Check each line of the data for "over" and select those that have it.

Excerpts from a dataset
· · · ·

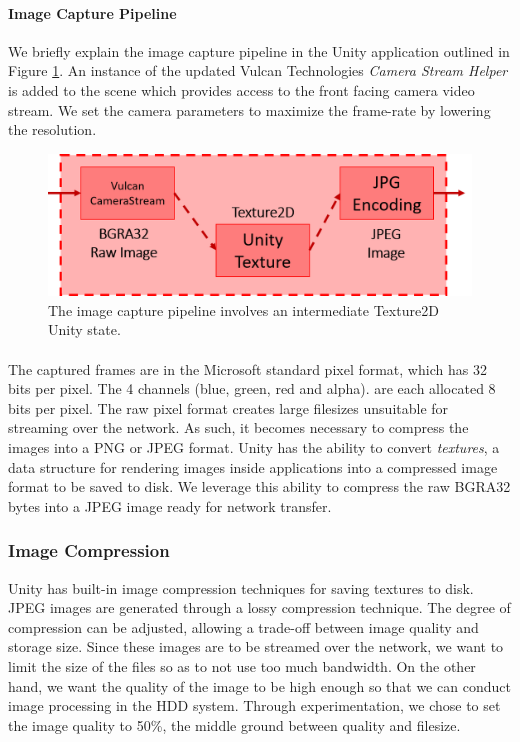 \paragraph{Image Capture Pipeline} We briefly explain the image capture pipeline in the Unity application outlined in Figure \ref{fig:imgProcPipeline}. An instance of the updated Vulcan Technologies \textit{Camera Stream Helper} is added to the scene which provides access to the front facing camera video stream. We set the camera parameters to maximize the frame-rate by lowering the resolution. 

\begin{figure}[ht]
	\centering
	\includegraphics[width=0.6\linewidth]{img/chapter5_implementation/imageCapturePipeline.png}
	\caption{The image capture pipeline involves an intermediate Texture2D Unity state.}
	\label{fig:imgProcPipeline}
\end{figure}

\paragraph{} The captured frames are in the Microsoft standard  pixel format, which has 32 bits per pixel. The 4 channels (blue, green, red and alpha). are each allocated 8 bits per pixel. The raw pixel format creates large filesizes unsuitable for streaming over the network. As such, it becomes necessary to compress the images into a PNG or JPEG format. Unity has the ability to convert \textit{textures}, a data structure for rendering images inside applications into a compressed image format to be saved to disk. We leverage this ability to compress the raw BGRA32 bytes into a JPEG image ready for network transfer.

\subsubsection{Image Compression}
Unity has built-in image compression techniques for saving textures to disk. JPEG images are generated through a lossy compression technique. The degree of compression can be adjusted, allowing a trade-off between image quality and storage size. Since these images are to be streamed over the network, we want to limit the size of the files so as to not use too much bandwidth. On the other hand, we want the quality of the image to be high enough so that we can conduct image processing in the HDD system. Through experimentation, we chose to set the image quality to 50\%, the middle ground between quality and filesize.

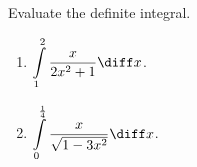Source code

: Evaluate the definite integral.
\begin{enumerate}[ref={\fcProblemRef}]
\item \label{problemIntx/(2x^2+1)} $\displaystyle\int\limits_{1}^{2} \frac{x}{2x^2+1 }  \diff x$.

\item $\displaystyle\int\limits_{0}^{\frac{1}4}\frac{x }{\sqrt{1-3x^2}}\diff x$.


\end{enumerate}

· · · ·

RESPONSE AREA:
\paragraph{} The captured frames are in the Microsoft standard  pixel format, which has 32 bits per pixel. The 4 channels (blue, green, red and alpha). are each allocated 8 bits per pixel. The raw pixel format creates large filesizes unsuitable for streaming over the network. As such, it becomes necessary to compress the images into a PNG or JPEG format. Unity has the ability to convert \textit{textures}, a data structure for rendering images inside applications into a compressed image format to be saved to disk. We leverage this ability to compress the raw BGRA32 bytes into a JPEG image ready for network transfer.
Unity has built-in image compression techniques for saving textures to disk. JPEG images are generated through a lossy compression technique. The degree of compression can be adjusted, allowing a trade-off between image quality and storage size. Since these images are to be streamed over the network, we want to limit the size of the files so as to not use too much bandwidth. On the other hand, we want the quality of the image to be high enough so that we can conduct image processing in the HDD system. Through experimentation, we chose to set the image quality to 50\%, the middle ground between quality and filesize.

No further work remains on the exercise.